Mujirah (42) membuat kolak labu kuning untuk berbuka puasa. Labu yang diolah itu hasil panenan pertama dari tanah yang sebelumnya hangus tersapu awan panas erupsi Gunung Merapi, Sleman, Yogyakarta, pada Oktober 2010.
”Desember tahun lalu, saat menengok rumah dan ladang di Kinahrejo, saya menyebar benih waluh (labu kuning). Sekarang sudah panen,” kata Mujirah, Kamis (18/8), di hunian sementara pengungsi bencana letusan Gunung Merapi, di Dukuh Plosokerep, Desa Umbulharjo, Kecamatan Cangkringan, Sleman.
Kinahrejo di Dusun pelemsari adalah
kawasan pemukiman terdekat puncak Gunung Merapi, hanya sekitar empat kilometer. Sejak Januari 2011, Mujirah bersama 330-an kepala keluarga dari Dusun Pelemsari dan Pangukrejo mulai menetap di hunian sementara atau huntara Plosokerep.

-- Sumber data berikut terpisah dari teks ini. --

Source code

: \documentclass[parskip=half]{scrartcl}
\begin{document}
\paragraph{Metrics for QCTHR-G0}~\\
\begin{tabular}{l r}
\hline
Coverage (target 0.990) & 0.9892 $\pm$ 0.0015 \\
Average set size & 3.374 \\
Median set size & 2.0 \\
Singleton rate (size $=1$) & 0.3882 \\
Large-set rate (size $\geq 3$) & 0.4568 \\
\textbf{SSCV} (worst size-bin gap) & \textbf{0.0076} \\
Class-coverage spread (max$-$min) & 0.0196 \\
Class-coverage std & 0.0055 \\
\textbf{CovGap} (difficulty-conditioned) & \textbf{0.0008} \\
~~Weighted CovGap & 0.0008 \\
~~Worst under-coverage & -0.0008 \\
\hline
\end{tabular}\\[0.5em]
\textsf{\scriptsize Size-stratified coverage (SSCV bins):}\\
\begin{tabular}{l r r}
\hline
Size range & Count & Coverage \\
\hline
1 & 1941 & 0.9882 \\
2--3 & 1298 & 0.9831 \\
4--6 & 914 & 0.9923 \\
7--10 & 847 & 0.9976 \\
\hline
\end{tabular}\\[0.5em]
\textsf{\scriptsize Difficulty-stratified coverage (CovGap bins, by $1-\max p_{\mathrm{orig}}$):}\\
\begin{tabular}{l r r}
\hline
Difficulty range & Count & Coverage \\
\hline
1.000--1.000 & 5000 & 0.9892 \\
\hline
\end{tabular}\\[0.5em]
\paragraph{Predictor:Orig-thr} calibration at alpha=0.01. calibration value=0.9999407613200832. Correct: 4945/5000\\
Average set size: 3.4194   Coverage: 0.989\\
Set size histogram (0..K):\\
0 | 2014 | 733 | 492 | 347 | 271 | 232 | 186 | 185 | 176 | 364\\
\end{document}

”Sekali panen waluh sampai 720 kilogram. Saya mendapat uang hasil panenan lebih dari Rp 300.000,” ujar Mujirah.
Mujirah tinggal bersama ibunya, Karyojoyo, yang berusia 107 tahun. Mereka selamat dari letusan Merapi setelah mengikuti anjuran petugas untuk mengungsi.
Akibat letusan Merapi, dua sapi perahnya tewas terkena awan panas. Tiga sapi lainnya terluka, dan hingga kini masih mampu bertahan hidup.
Menjelang Lebaran, Mujirah tetap merasa beruntung walau tak akan ada roti kering menghias meja tamunya.
”Semua warga pedukuhan sekarang bisa saling silaturahim karena rumahnya di huntara dekat-dekat. Dulu mana bisa karena rumahnya berjauhan,” kata Mujirah.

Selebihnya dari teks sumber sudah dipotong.